そのうえで、《日本の文化を軽んじる意図はありませんでしたが、今となっては、それでも私が与えた影響や悪いお手本が消えることはないと、わかっています。本当に申し訳なく思っています》と釈明。《今後は自分の行動に気を配るようにします》とも綴り、《今回の件から学び、成長する機会を与えてくださったことに感謝します》などと述べた。
問題の投稿も同日までに削除されていたが、鉄道会社は今回の騒動をどう捉えているのか。ノラ選手の投稿は、JR東日本・埼京線車内で撮影されたものと見られるが、本誌が30日に同社に対して問い合わせたところ、担当者は投稿を把握しているものの、写真や動画からは、現状、同社の車両であるかは判断できないとコメント。その上で、以下のように話した。

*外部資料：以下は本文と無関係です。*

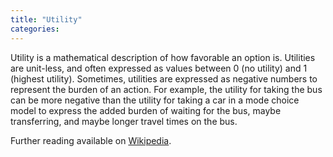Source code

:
 ```yaml
---
title: "Utility"
categories:
---
```


Utility is a mathematical description of how favorable an option is. Utilities are unit-less, and often expressed as values between 0 (no utility) and 1 (highest utility). Sometimes, utilities are expressed as negative numbers to represent the burden of an action. For example, the utility for taking the bus can be more negative than the utility for taking a car in a mode choice model to express the added burden of waiting for the bus, maybe transferring, and maybe longer travel times on the bus.

Further reading available on [Wikipedia](http://en.wikipedia.org/wiki/Utility).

「他の乗客の方がいらっしゃらない場合でも、適切でないご乗車の方法はおやめいただきたいと思います。(迷惑行為などを見かけたら)駅係員や、駅を巡回しているガードマンにお声がけください」
また、埼京線は、大崎駅~新木場駅の区間で東京臨海高速鉄道の「りんかい線」と直通運転を実施している。ノラ選手の投稿は、大崎駅で停車中に撮影されたと見られるが、同社の担当者は本誌の取材にこう明かした。
「あくまでも我々の見解ですが、投稿は大崎駅で停車中に撮影されたものと考えております。その場合、JR東日本様の管轄で撮影されたということになるのですが、一方で、我々の管轄(新木場方面)に向かおうとする車両でもあります。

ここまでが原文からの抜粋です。